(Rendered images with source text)
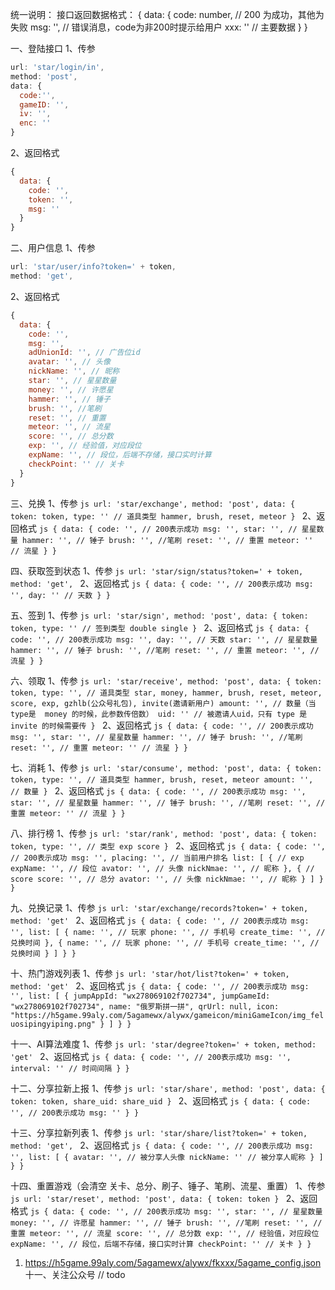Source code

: 统一说明：
  接口返回数据格式：
    {
      data: {
        code: number, // 200 为成功，其他为失败
        msg: '', // 错误消息，code为非200时提示给用户
        xxx: '' // 主要数据
      }
    }

一、登陆接口
  1、传参
  ```js
  url: 'star/login/in',
  method: 'post',
  data: {
    code:'',
    gameID: '',
    iv: '',
    enc: ''
  }
  ```
  2、返回格式
  ```js
  {
    data: {
      code: '',
      token: '',
      msg: ''
    }
  }
  ```

二、用户信息
  1、传参
  ```js
  url: 'star/user/info?token=' + token,
  method: 'get',
  ```
  2、返回格式
  ```js
  {
    data: {
      code: '',
      msg: '',
      adUnionId: '', // 广告位id
      avatar: '', // 头像
      nickName: '', // 昵称
      star: '', // 星星数量
      money: '', // 许愿星
      hammer: '', // 锤子
      brush: '', //笔刷
      reset: '', // 重置
      meteor: '', // 流星
      score: '', // 总分数
      exp: '', // 经验值，对应段位
      expName: '', // 段位，后端不存储，接口实时计算
      checkPoint: '' // 关卡
    }
  }
  ```

三、兑换
     1、传参
     ```js
     url: 'star/exchange',
     method: 'post',
     data: {
       token: token,
       type: '' // 道具类型 hammer, brush, reset, meteor
     }
     ```
     2、返回格式
     ```js
     {
       data: {
         code: '', // 200表示成功
         msg: '',
         star: '', // 星星数量
         hammer: '', // 锤子
         brush: '', //笔刷
         reset: '', // 重置
         meteor: '' // 流星
       }
     }
     ```

四、获取签到状态
     1、传参
     ```js
     url: 'star/sign/status?token=' + token,
     method: 'get',
     ```
     2、返回格式
     ```js
     {
       data: {
         code: '', // 200表示成功
         msg: '',
         day: '' // 天数
       }
     }
     ```

五、签到
     1、传参
     ```js
     url: 'star/sign',
     method: 'post',
     data: {
      token: token,
      type: '' // 签到类型 double single
     }
     ```
     2、返回格式
     ```js
     {
       data: {
         code: '', // 200表示成功
         msg: '',
         day: '', // 天数
         star: '', // 星星数量
         hammer: '', // 锤子
         brush: '', //笔刷
         reset: '', // 重置
         meteor: '', // 流星
       }
     }
     ```

六、领取
     1、传参
     ```js
     url: 'star/receive',
     method: 'post',
     data: {
       token: token,
       type: '', // 道具类型 star, money, hammer, brush, reset, meteor, score, exp, gzhlb(公众号礼包), invite(邀请新用户)
       amount: '', // 数量（当type是  money 的时候，此参数传倍数）
       uid: '' // 被邀请人uid，只有 type 是 invite 的时候需要传
     }
     ```
     2、返回格式
     ```js
     {
       data: {
         code: '', // 200表示成功
         msg: '',
         star: '', // 星星数量
         hammer: '', // 锤子
         brush: '', //笔刷
         reset: '', // 重置
         meteor: '' // 流星
       }
     }
     ```

七、消耗
     1、传参
     ```js
     url: 'star/consume',
     method: 'post',
     data: {
       token: token,
       type: '', // 道具类型 hammer, brush, reset, meteor
       amount: '', // 数量
     }
     ```
     2、返回格式
     ```js
     {
       data: {
         code: '', // 200表示成功
         msg: '',
         star: '', // 星星数量
         hammer: '', // 锤子
         brush: '', //笔刷
         reset: '', // 重置
         meteor: '' // 流星
       }
     }
     ```

八、排行榜
     1、传参
     ```js
     url: 'star/rank',
     method: 'post',
     data: {
       token: token,
       type: '', // 类型 exp score
     }
     ```
     2、返回格式
     ```js
     {
       data: {
         code: '', // 200表示成功
         msg: '',
         placing: '', // 当前用户排名
         list: [
          { // exp
            expName: '', // 段位
            avator: '', // 头像
            nickNmae: '', // 昵称
          },
          { // score
            score: '', // 总分
            avator: '', // 头像
            nickNmae: '', // 昵称
          }
         ]
       }
     }
     ```

九、兑换记录
     1、传参
     ```js
     url: 'star/exchange/records?token=' + token,
     method: 'get'
     ```
     2、返回格式
     ```js
     {
       data: {
         code: '', // 200表示成功
         msg: '',
         list: [
          {
            name: '', // 玩家
            phone: '', // 手机号
            create_time: '', // 兑换时间
          },
          {
            name: '', // 玩家
            phone: '', // 手机号
            create_time: '', // 兑换时间
          }
         ]
       }
     }
     ```

十、热门游戏列表
     1、传参
     ```js
     url: 'star/hot/list?token=' + token,
     method: 'get'
     ```
     2、返回格式
     ```js
     {
       data: {
         code: '', // 200表示成功
         msg: '',
         list: [
            {
              jumpAppId: "wx278069102f702734",
              jumpGameId: "wx278069102f702734",
              name: "俄罗斯拼一拼",
              qrUrl: null,
              icon: "https://h5game.99aly.com/5agamewx/alywx/gameicon/miniGameIcon/img_feluosipingyiping.png"
            }
         ]
       }
     }
     ```

十一、AI算法难度
     1、传参
     ```js
     url: 'star/degree?token=' + token,
     method: 'get'
     ```
     2、返回格式
     ```js
     {
       data: {
         code: '', // 200表示成功
         msg: '',
         interval: '' // 时间间隔
       }
     }
     ```

 十二、分享拉新上报
      1、传参
      ```js
      url: 'star/share',
      method: 'post',
      data: {
        token: token,
        share_uid: share_uid
      }
      ```
      2、返回格式
      ```js
      {
        data: {
          code: '', // 200表示成功
          msg: ''
        }
      }
      ```

 十三、分享拉新列表
      1、传参
      ```js
      url: 'star/share/list?token=' + token,
      method: 'get',
      ```
      2、返回格式
      ```js
      {
        data: {
          code: '', // 200表示成功
          msg: '',
          list: [
            {
              avatar: '', // 被分享人头像
              nickName: '' // 被分享人昵称
            }
          ]
        }
      }
      ```

 十四、重置游戏（会清空 关卡、总分、刷子、锤子、笔刷、流星、重置）
      1、传参
      ```js
      url: 'star/reset',
      method: 'post',
      data: {
        token: token
      }
      ```
      2、返回格式
      ```js
      {
        data: {
          code: '', // 200表示成功
          msg: '',
          star: '', // 星星数量
          money: '', // 许愿星
          hammer: '', // 锤子
          brush: '', //笔刷
          reset: '', // 重置
          meteor: '', // 流星
          score: '', // 总分数
          exp: '', // 经验值，对应段位
          expName: '', // 段位，后端不存储，接口实时计算
          checkPoint: '' // 关卡
        }
      }
      ```

1.  https://h5game.99aly.com/5agamewx/alywx/fkxxx/5agame_config.json
十一、关注公众号 // todo
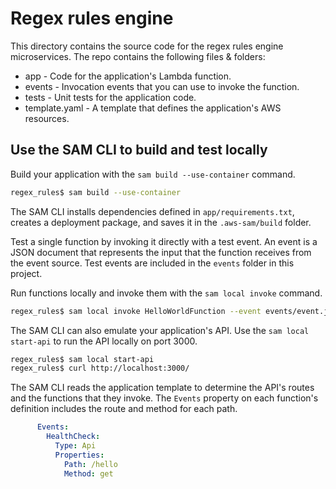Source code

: # Regex rules engine

This directory contains the source code for the regex rules engine microservices. The repo contains the following files & folders:

- app - Code for the application's Lambda function.
- events - Invocation events that you can use to invoke the function.
- tests - Unit tests for the application code. 
- template.yaml - A template that defines the application's AWS resources.

## Use the SAM CLI to build and test locally

Build your application with the `sam build --use-container` command.

```bash
regex_rules$ sam build --use-container
```

The SAM CLI installs dependencies defined in `app/requirements.txt`, creates a deployment package, and saves it in the `.aws-sam/build` folder.

Test a single function by invoking it directly with a test event. An event is a JSON document that represents the input that the function receives from the event source. Test events are included in the `events` folder in this project.

Run functions locally and invoke them with the `sam local invoke` command.

```bash
regex_rules$ sam local invoke HelloWorldFunction --event events/event.json
```

The SAM CLI can also emulate your application's API. Use the `sam local start-api` to run the API locally on port 3000.

```bash
regex_rules$ sam local start-api
regex_rules$ curl http://localhost:3000/
```

The SAM CLI reads the application template to determine the API's routes and the functions that they invoke. The `Events` property on each function's definition includes the route and method for each path.

```yaml
      Events:
        HealthCheck:
          Type: Api
          Properties:
            Path: /hello
            Method: get
```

- WHAT TO WORK ON -
Please go through the entries and show every line with the word "locally".

- EXPECTED ANSWER -
## Use the SAM CLI to build and test locally
Run functions locally and invoke them with the `sam local invoke` command.
The SAM CLI can also emulate your application's API. Use the `sam local start-api` to run the API locally on port 3000.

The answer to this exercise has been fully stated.